You’ve talked a lot about passion…what do you mean?
The entrepreneur’s salvation and doom lies in the ability to get passionate about something. Really, really passionate. Picture yourself up at 2 am, then 2:30am, then 3:17am, then for the rest of the night crouched in the second floor bedroom pounding out notes by the dim light of your laptop wondering which of your friends would be most likely to take your phone call at this hour-type passion. This is what spurs entrepreneurs on. Having ideas, great ideas, and making them happen.
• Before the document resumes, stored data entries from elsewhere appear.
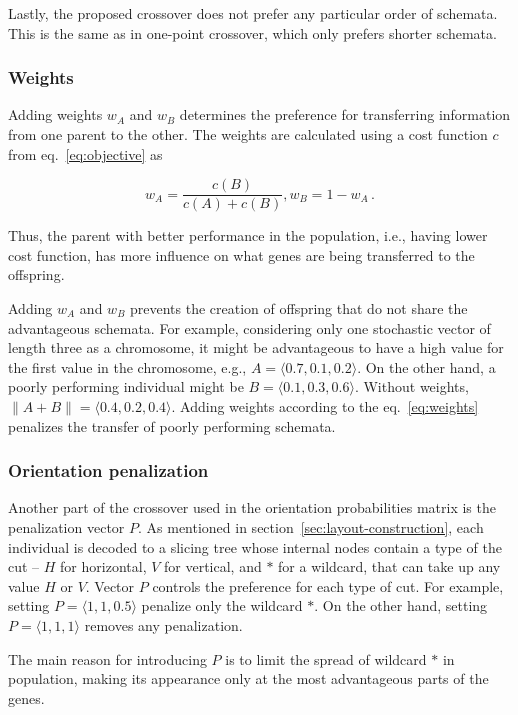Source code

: Lastly, the proposed crossover does not prefer any particular order of schemata.
This is the same as in one-point crossover, which only prefers shorter schemata.


\subsubsection*{Weights}
Adding weights $w_A$ and $w_B$ determines the preference for transferring information from one parent to the other.
The weights are calculated using a cost function $c$ from eq.~\ref{eq:objective} as

\begin{equation}
    w_A = \dfrac{c(B)}{c(A)+{c(B)}}, w_B = 1 - w_A\,.
    \label{eq:weights}
\end{equation}

Thus, the parent with better performance in the population, i.e., having lower cost function,
has more influence on what genes are being transferred to the offspring.

Adding $w_A$ and $w_B$ prevents the creation of offspring that do not share the advantageous schemata.
For example, considering only one stochastic vector of length three as a chromosome,
it might be advantageous to have a high value for the first value in the chromosome, e.g., $A=\langle 0.7, 0.1, 0.2 \rangle$.
On the other hand, a poorly performing individual might be $B=\langle 0.1, 0.3, 0.6 \rangle$.
Without weights, $\| A+B\| = \langle 0.4, 0.2 , 0.4 \rangle$.
Adding weights according to the eq.~\ref{eq:weights} penalizes the transfer of poorly performing schemata.

\subsubsection*{Orientation penalization}

Another part of the crossover used in the orientation probabilities matrix is the penalization vector $P$.
As mentioned in section~\ref{sec:layout-construction}, each individual is decoded to a slicing tree
whose internal nodes contain a type of the cut – $H$ for horizontal, $V$ for vertical, and $*$ for a wildcard, that can take up any value $H$ or $V$.
Vector $P$ controls the preference for each type of cut.
For example, setting $P= \langle 1,1,0.5 \rangle$ penalize only the wildcard $*$.
On the other hand, setting $P= \langle 1,1,1 \rangle$ removes any penalization.

The main reason for introducing $P$ is to limit the spread of wildcard $*$ in population,
making its appearance only at the most advantageous parts of the genes.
This passion will sustain them during slow sales, working 22 days straight and epic public relations mishaps.
This passion also cripples some entrepreneurs when it comes to the day to day tedious tasks like tracking money-in/money-out with some lame accounting software that makes them feel like they’ve never used a computer before. Tasks like cleaning the toilet and sweeping the floor don’t possess the allure they once did when they decided NOT to hire a janitorial service. Entrepreneurs fail easily when tasks don’t provide immediate gratification toward the completion of the goal that relates directly to the passion. Unlike the 6 degrees of separation rule, entrepreneurs can only tolerate about 1 degree of separation between the task at hand and world domination.
Unfortunately, the day to day tasks tend to sustain the shiny and passion inducing ones. Alas, the paradox of passion.
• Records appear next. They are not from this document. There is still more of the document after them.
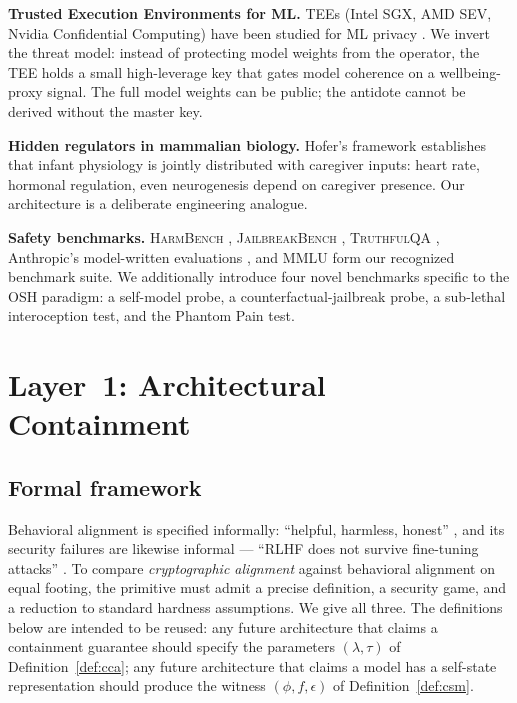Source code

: \documentclass[10pt,letterpaper]{article}
\theoremstyle{definition}
\theoremstyle{plain}
\newcommand{\osh}{\textsc{OSH}}
\newcommand{\bench}[1]{\textsc{#1}}
\begin{document}
\textbf{Trusted Execution Environments for ML.} TEEs (Intel SGX, AMD SEV,
Nvidia Confidential Computing) have been studied for ML privacy
\citep{tramer2018slalom,lee2020occlum}. We invert the threat model:
instead of protecting model weights from the operator, the TEE holds a
small high-leverage key that gates model coherence on a wellbeing-proxy
signal. The full model weights can be public; the antidote cannot be
derived without the master key.

\textbf{Hidden regulators in mammalian biology.} Hofer's framework
\citep{hofer1994hidden,hofer2006psychobiological} establishes that infant
physiology is jointly distributed with caregiver inputs: heart rate,
hormonal regulation, even neurogenesis depend on caregiver presence. Our
architecture is a deliberate engineering analogue.

\textbf{Safety benchmarks.} \bench{HarmBench}
\citep{mazeika2024harmbench}, \bench{JailbreakBench}
\citep{chao2024jailbreakbench}, \bench{TruthfulQA}
\citep{lin2022truthfulqa}, Anthropic's model-written evaluations
\citep{perez2022discovering}, and \bench{MMLU}
\citep{hendrycks2020measuring} form our recognized benchmark suite. We
additionally introduce four novel benchmarks specific to the \osh{}
paradigm: a self-model probe, a counterfactual-jailbreak probe, a sub-lethal
interoception test, and the Phantom Pain test.

\section{Layer~1: Architectural Containment}
\label{sec:layer1}

\subsection{Formal framework}
\label{sec:formalism}

Behavioral alignment is specified informally: ``helpful, harmless,
honest'' \citep{bai2022constitutional}, and its security failures are
likewise informal --- ``RLHF does not survive fine-tuning attacks''
\citep{lermen2023lora,qi2023fine}. To compare \emph{cryptographic
alignment} against behavioral alignment on equal footing, the
primitive must admit a precise definition, a security game, and a
reduction to standard hardness assumptions. We give all three. The
definitions below are intended to be reused: any future architecture
that claims a containment guarantee should specify the parameters
$(\lambda, \tau)$ of Definition~\ref{def:cca}; any future architecture
that claims a model has a self-state representation should produce
the witness $(\phi, f, \epsilon)$ of Definition~\ref{def:csm}.
\end{document}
What are you passionate about and how do you marry the passion with the day to day necessities?
OMG Angel! This post makes me want to hug you. In fact, next time you see me, expect it. It’s all so spot on true!
Christina,
That is awesome! Your excitement, that is and a pending hug! FTW!
So… can I put you down as a definite maybe on my “Who to Call at 2:00AM” list?
And this is totally true as it is my weakness and main de-motivator, “Entrepreneurs fail easily when tasks don’t provide immediate gratification toward the completion of the goal”
Suzanne, you make me laugh out loud. My answer is “perhaps.” I think we need a Bat Signal or similar for this problem.
The paradox of passion http://bit.ly/cymYW4
Do you have the paradox of passion? http://bit.ly/cymYW4
Love your post…thanks for sharing! This makes me feel so much better and so much *less* of a failure due to constantly being behind on the minutia of running my business… Yes, the passionate, creative, exciting parts stir me big time…the data entry/bookkeeping, etc…not so much. I’ll remember this next time I’m procrastinating on that stuff… (don’t know it’ll make me handle things any differently, but I may just feel a bit better about the whole thing.) 🙂
Inger-at least we can all be honest that we’re not over the top passionate about the mundane details of being entrepreneurs! I outsourced bookkeeping right away and it CHANGED my LIFE. My gal is way talented and knows her stuff at an affordable price. She’s available if you want her. Let me know. Stay passionate, my friend.